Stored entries
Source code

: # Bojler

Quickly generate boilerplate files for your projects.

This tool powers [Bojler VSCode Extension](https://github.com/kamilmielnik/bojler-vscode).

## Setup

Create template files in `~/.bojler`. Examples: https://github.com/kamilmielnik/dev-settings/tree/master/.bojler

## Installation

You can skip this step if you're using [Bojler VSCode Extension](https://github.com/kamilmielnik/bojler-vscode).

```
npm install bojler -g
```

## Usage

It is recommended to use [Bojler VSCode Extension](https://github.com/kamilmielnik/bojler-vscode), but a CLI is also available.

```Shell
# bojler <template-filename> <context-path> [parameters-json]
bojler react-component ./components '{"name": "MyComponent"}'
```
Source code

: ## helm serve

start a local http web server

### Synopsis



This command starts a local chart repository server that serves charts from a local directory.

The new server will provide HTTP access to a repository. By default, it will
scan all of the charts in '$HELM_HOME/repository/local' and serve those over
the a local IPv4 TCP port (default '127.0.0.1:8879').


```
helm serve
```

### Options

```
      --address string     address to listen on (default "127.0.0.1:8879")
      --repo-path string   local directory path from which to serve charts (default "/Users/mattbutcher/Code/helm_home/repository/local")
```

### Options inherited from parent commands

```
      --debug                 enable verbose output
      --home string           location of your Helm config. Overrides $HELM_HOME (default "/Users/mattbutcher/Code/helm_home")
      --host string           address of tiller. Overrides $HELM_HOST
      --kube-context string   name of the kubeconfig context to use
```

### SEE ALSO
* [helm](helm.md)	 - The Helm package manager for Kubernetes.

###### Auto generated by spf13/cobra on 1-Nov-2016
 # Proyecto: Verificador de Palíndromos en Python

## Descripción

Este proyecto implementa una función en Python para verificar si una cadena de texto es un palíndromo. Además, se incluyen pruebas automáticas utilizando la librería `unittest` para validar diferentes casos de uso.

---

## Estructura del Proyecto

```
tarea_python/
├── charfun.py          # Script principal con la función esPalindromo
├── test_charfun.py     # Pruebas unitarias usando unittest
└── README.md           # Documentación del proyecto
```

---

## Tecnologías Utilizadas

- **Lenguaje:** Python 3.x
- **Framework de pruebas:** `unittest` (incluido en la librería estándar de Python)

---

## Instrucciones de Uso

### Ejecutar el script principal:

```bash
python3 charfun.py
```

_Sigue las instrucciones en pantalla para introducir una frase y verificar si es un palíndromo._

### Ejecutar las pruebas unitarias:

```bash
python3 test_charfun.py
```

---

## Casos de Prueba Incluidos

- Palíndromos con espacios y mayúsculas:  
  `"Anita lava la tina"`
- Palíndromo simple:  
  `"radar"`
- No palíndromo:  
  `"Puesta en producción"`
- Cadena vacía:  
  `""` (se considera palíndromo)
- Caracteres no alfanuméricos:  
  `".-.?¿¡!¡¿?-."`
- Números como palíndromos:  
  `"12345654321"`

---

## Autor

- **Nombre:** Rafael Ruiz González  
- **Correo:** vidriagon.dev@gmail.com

▶ Task directions: Only an exact retyping of the full data will do.

▶ Solved problem:
Source code

: # Bojler

Quickly generate boilerplate files for your projects.

This tool powers [Bojler VSCode Extension](https://github.com/kamilmielnik/bojler-vscode).

## Setup

Create template files in `~/.bojler`. Examples: https://github.com/kamilmielnik/dev-settings/tree/master/.bojler

## Installation

You can skip this step if you're using [Bojler VSCode Extension](https://github.com/kamilmielnik/bojler-vscode).

```
npm install bojler -g
```

## Usage

It is recommended to use [Bojler VSCode Extension](https://github.com/kamilmielnik/bojler-vscode), but a CLI is also available.

```Shell
# bojler <template-filename> <context-path> [parameters-json]
bojler react-component ./components '{"name": "MyComponent"}'
```
Source code

: ## helm serve

start a local http web server

### Synopsis



This command starts a local chart repository server that serves charts from a local directory.

The new server will provide HTTP access to a repository. By default, it will
scan all of the charts in '$HELM_HOME/repository/local' and serve those over
the a local IPv4 TCP port (default '127.0.0.1:8879').


```
helm serve
```

### Options

```
      --address string     address to listen on (default "127.0.0.1:8879")
      --repo-path string   local directory path from which to serve charts (default "/Users/mattbutcher/Code/helm_home/repository/local")
```

### Options inherited from parent commands

```
      --debug                 enable verbose output
      --home string           location of your Helm config. Overrides $HELM_HOME (default "/Users/mattbutcher/Code/helm_home")
      --host string           address of tiller. Overrides $HELM_HOST
      --kube-context string   name of the kubeconfig context to use
```

### SEE ALSO
* [helm](helm.md)	 - The Helm package manager for Kubernetes.

###### Auto generated by spf13/cobra on 1-Nov-2016
 # Proyecto: Verificador de Palíndromos en Python

## Descripción

Este proyecto implementa una función en Python para verificar si una cadena de texto es un palíndromo. Además, se incluyen pruebas automáticas utilizando la librería `unittest` para validar diferentes casos de uso.

---

## Estructura del Proyecto

```
tarea_python/
├── charfun.py          # Script principal con la función esPalindromo
├── test_charfun.py     # Pruebas unitarias usando unittest
└── README.md           # Documentación del proyecto
```

---

## Tecnologías Utilizadas

- **Lenguaje:** Python 3.x
- **Framework de pruebas:** `unittest` (incluido en la librería estándar de Python)

---

## Instrucciones de Uso

### Ejecutar el script principal:

```bash
python3 charfun.py
```

_Sigue las instrucciones en pantalla para introducir una frase y verificar si es un palíndromo._

### Ejecutar las pruebas unitarias:

```bash
python3 test_charfun.py
```

---

## Casos de Prueba Incluidos

- Palíndromos con espacios y mayúsculas:  
  `"Anita lava la tina"`
- Palíndromo simple:  
  `"radar"`
- No palíndromo:  
  `"Puesta en producción"`
- Cadena vacía:  
  `""` (se considera palíndromo)
- Caracteres no alfanuméricos:  
  `".-.?¿¡!¡¿?-."`
- Números como palíndromos:  
  `"12345654321"`

---

## Autor

- **Nombre:** Rafael Ruiz González  
- **Correo:** vidriagon.dev@gmail.com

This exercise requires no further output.